Thank you, Mr. Chairman.
First, I want to thank the departmental people for being here today. You have a heavy responsibility. I think that responsibility also requires that you be able to give the most appropriate information possible.
To a question asked by Ms. Dhalla, you answered that you weren't engaged in politics. Earlier, however, you said that the minister had asked you to revise the criteria in order to see whether they were consistent with the political objective. You can reread the blues. So what you are engaged in is politics, whether you like it or not. That's not a criticism. It's a political gesture from the moment you apply political directives. Once again, that's not a reprimand, but you have to admit the truth: you play a political role.
Now the point is to see whether or not you're playing a partisan political role. In the current sequence, I would say to you that it's perceived in the field as a partisan political role. That's not because I want it that way or because I'm talking nonsense to you this morning. That's not my intention, because I know you work very hard. In the field, however, an improvised, deceitful, amateur operation is emerging. Not only is there a lack of transparency, but you're combating transparency. I'm telling you that quite honestly. Does that come from a political directive? That's another question.
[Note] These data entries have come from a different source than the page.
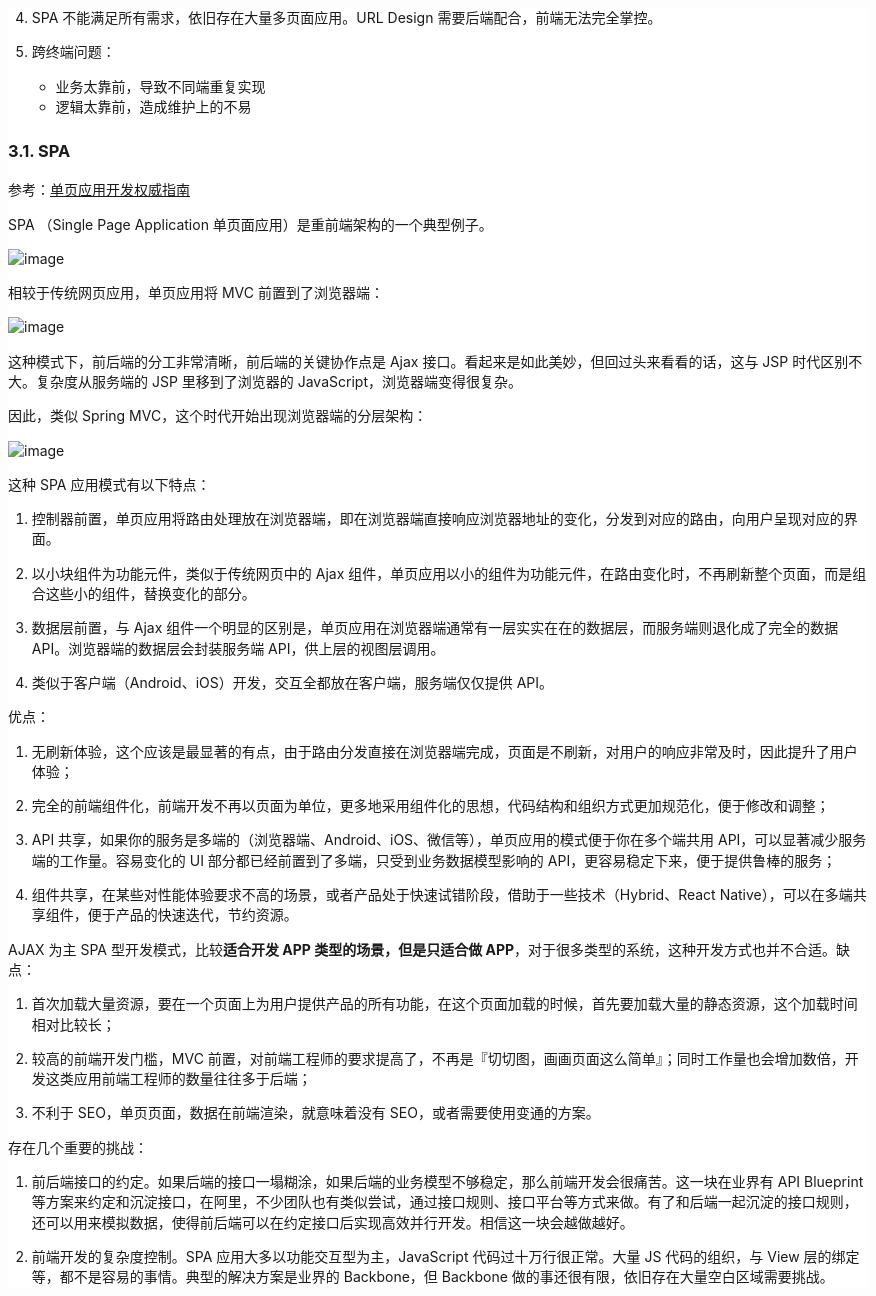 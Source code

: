   4. SPA 不能满足所有需求，依旧存在大量多页面应用。URL Design 需要后端配合，前端无法完全掌控。

  5. 跨终端问题：
      - 业务太靠前，导致不同端重复实现
      - 逻辑太靠前，造成维护上的不易

### 3.1. SPA

参考：[单页应用开发权威指南](https://island205.github.io/Single-Page-App-Break/index.html)

SPA （Single Page Application 单页面应用）是重前端架构的一个典型例子。

![image](http://img.cdn.firejq.com/jpg/2017/11/1/64e1e167ebc5689b5366b85dac146d62.jpg)

相较于传统网页应用，单页应用将 MVC 前置到了浏览器端：

![image](http://img.cdn.firejq.com/jpg/2017/11/1/e4b5ae0a40c0f2b882e9afc8231bc3db.jpg)

这种模式下，前后端的分工非常清晰，前后端的关键协作点是 Ajax 接口。看起来是如此美妙，但回过头来看看的话，这与 JSP 时代区别不大。复杂度从服务端的 JSP 里移到了浏览器的 JavaScript，浏览器端变得很复杂。

因此，类似 Spring MVC，这个时代开始出现浏览器端的分层架构：

![image](http://img.cdn.firejq.com/jpg/2017/11/1/19311cf5cc3aa9835995d063f25cad7d.jpg)

这种 SPA 应用模式有以下特点：

  1. 控制器前置，单页应用将路由处理放在浏览器端，即在浏览器端直接响应浏览器地址的变化，分发到对应的路由，向用户呈现对应的界面。

  2. 以小块组件为功能元件，类似于传统网页中的 Ajax 组件，单页应用以小的组件为功能元件，在路由变化时，不再刷新整个页面，而是组合这些小的组件，替换变化的部分。

  3. 数据层前置，与 Ajax 组件一个明显的区别是，单页应用在浏览器端通常有一层实实在在的数据层，而服务端则退化成了完全的数据 API。浏览器端的数据层会封装服务端 API，供上层的视图层调用。

  4. 类似于客户端（Android、iOS）开发，交互全都放在客户端，服务端仅仅提供 API。

优点：

  1. 无刷新体验，这个应该是最显著的有点，由于路由分发直接在浏览器端完成，页面是不刷新，对用户的响应非常及时，因此提升了用户体验；

  2. 完全的前端组件化，前端开发不再以页面为单位，更多地采用组件化的思想，代码结构和组织方式更加规范化，便于修改和调整；

  3. API 共享，如果你的服务是多端的（浏览器端、Android、iOS、微信等），单页应用的模式便于你在多个端共用 API，可以显著减少服务端的工作量。容易变化的 UI 部分都已经前置到了多端，只受到业务数据模型影响的 API，更容易稳定下来，便于提供鲁棒的服务；

  4. 组件共享，在某些对性能体验要求不高的场景，或者产品处于快速试错阶段，借助于一些技术（Hybrid、React Native），可以在多端共享组件，便于产品的快速迭代，节约资源。

AJAX 为主 SPA 型开发模式，比较**适合开发 APP 类型的场景，但是只适合做 APP**，对于很多类型的系统，这种开发方式也并不合适。缺点：

  1. 首次加载大量资源，要在一个页面上为用户提供产品的所有功能，在这个页面加载的时候，首先要加载大量的静态资源，这个加载时间相对比较长；

  2. 较高的前端开发门槛，MVC 前置，对前端工程师的要求提高了，不再是『切切图，画画页面这么简单』；同时工作量也会增加数倍，开发这类应用前端工程师的数量往往多于后端；

  3. 不利于 SEO，单页页面，数据在前端渲染，就意味着没有 SEO，或者需要使用变通的方案。

存在几个重要的挑战：

  1. 前后端接口的约定。如果后端的接口一塌糊涂，如果后端的业务模型不够稳定，那么前端开发会很痛苦。这一块在业界有 API Blueprint 等方案来约定和沉淀接口，在阿里，不少团队也有类似尝试，通过接口规则、接口平台等方式来做。有了和后端一起沉淀的接口规则，还可以用来模拟数据，使得前后端可以在约定接口后实现高效并行开发。相信这一块会越做越好。

  2. 前端开发的复杂度控制。SPA 应用大多以功能交互型为主，JavaScript 代码过十万行很正常。大量 JS 代码的组织，与 View 层的绑定等，都不是容易的事情。典型的解决方案是业界的 Backbone，但 Backbone 做的事还很有限，依旧存在大量空白区域需要挑战。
I'll support my comment as follows. First, in the past, you wrote and signed this letter. From the start to the end of operations, you denied us information that we had on a de facto basis, that is to say who applied for it, who received it. The officials in the regions did their job well. It is false to say that there were no criteria; there were. The fact that you established criteria for the first time is another matter, but there were criteria and they were met.
Second, I'm talking about deceit. Here we were told the reason why...
It really irritates me when people talk off to the side. Pardon me, Mr. Chairman, but people were talking very loudly off to the side.
Why did they suddenly change all that, and why is it centralized in Montreal and Ottawa? We're told it's because there are ridings, regions where jobs are given to businesses like Wal-Mart, Rogers, Softway and so on. People are stunned and scandalized. They don't agree. Where is that happening? Why? If that's what we wanted to correct, as my Liberal colleague said a little earlier, why didn't we do it instead of throwing out the baby with the bath water? That's what you're also giving us this morning. That's why I say there's a kind of deceit. Perhaps it's not voluntary, but there is deceit.
It's the same program, even though the contrary is being claimed. It's been disguised, its name has been changed, and alterations have been made to certain criteria which amount to the same thing. It's not because a business changes the way it operates that it's no longer the same. It remains the same business. It's especially the places that have been changed in order to meet the selection criteria.
People are playing politics with that. Mr. Blackburn went into the ridings to strut and say that he had given those organizations a certain number of employees. Mr. Paradis did the same thing in Lac Mégantic, and they're doing the same thing in Sherbrooke and Victoriaville. He stopped doing it when organizations told him that they had some before and asked him why they didn't have any more now. People are playing politics with that, which we didn't see before. You must know that, when you're asked to work differently, you're being asked to play politics differently. You don't perceive where you are.
In the letter that you signed, madam, you tell us that, as a result of the Privacy Act, you cannot provide us with certain information that we previously had.